## WHAT YOU ARE ASKED TO DO
One line at a time, check the entries below for the word "espacios", and copy each line that has it.

*****

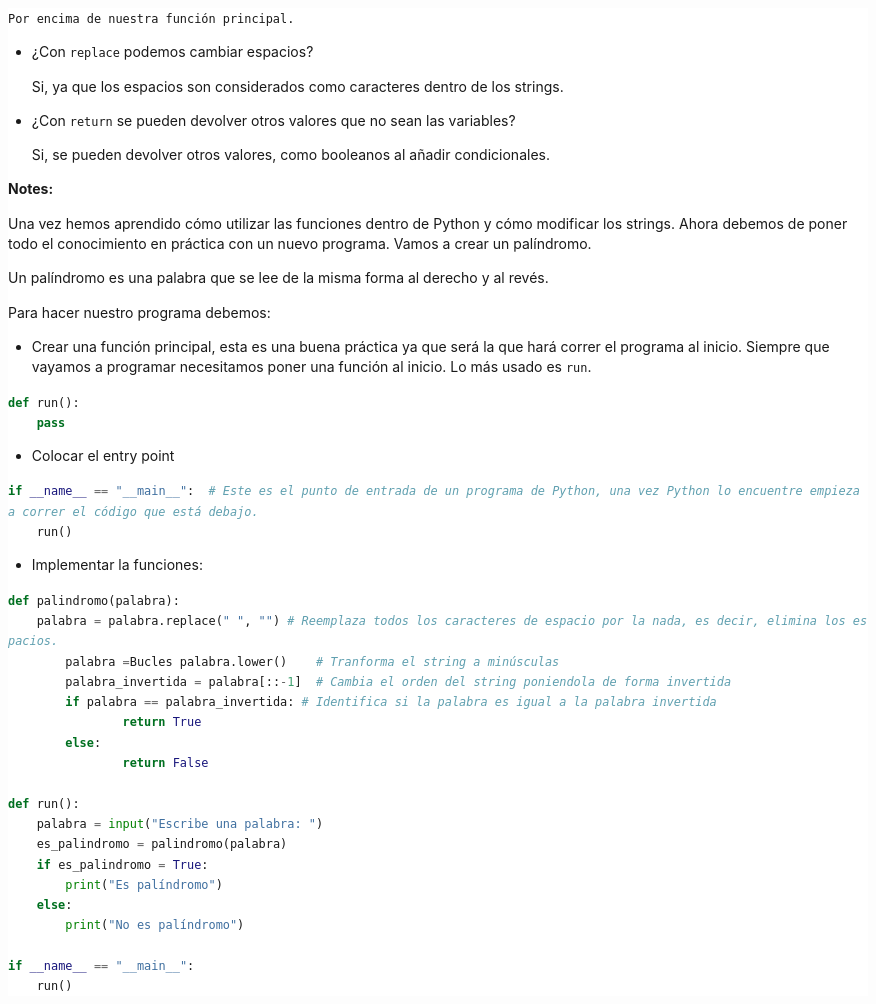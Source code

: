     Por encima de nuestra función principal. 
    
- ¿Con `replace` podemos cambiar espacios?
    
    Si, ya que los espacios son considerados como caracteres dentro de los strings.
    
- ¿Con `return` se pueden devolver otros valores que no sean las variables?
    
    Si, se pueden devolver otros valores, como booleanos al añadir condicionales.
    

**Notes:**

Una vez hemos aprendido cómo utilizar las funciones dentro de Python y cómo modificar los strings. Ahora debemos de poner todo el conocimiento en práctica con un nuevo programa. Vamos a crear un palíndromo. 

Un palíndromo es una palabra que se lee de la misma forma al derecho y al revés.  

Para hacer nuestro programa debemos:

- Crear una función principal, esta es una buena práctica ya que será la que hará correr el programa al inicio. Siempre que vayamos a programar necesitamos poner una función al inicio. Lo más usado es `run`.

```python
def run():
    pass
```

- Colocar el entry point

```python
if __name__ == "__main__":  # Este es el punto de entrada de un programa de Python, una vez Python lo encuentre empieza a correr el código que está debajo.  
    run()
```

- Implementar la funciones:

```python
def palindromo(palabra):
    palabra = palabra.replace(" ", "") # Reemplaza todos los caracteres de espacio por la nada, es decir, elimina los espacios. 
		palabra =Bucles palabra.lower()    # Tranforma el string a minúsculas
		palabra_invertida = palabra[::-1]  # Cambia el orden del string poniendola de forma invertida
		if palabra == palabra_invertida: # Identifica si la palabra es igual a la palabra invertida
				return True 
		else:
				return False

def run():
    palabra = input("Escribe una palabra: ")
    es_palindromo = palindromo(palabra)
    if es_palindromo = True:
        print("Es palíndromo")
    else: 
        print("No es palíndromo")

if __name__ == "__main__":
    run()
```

*****

## ANSWER FOR THE TASK
- ¿Con `replace` podemos cambiar espacios?
    Si, ya que los espacios son considerados como caracteres dentro de los strings.
    palabra = palabra.replace(" ", "") # Reemplaza todos los caracteres de espacio por la nada, es decir, elimina los espacios. 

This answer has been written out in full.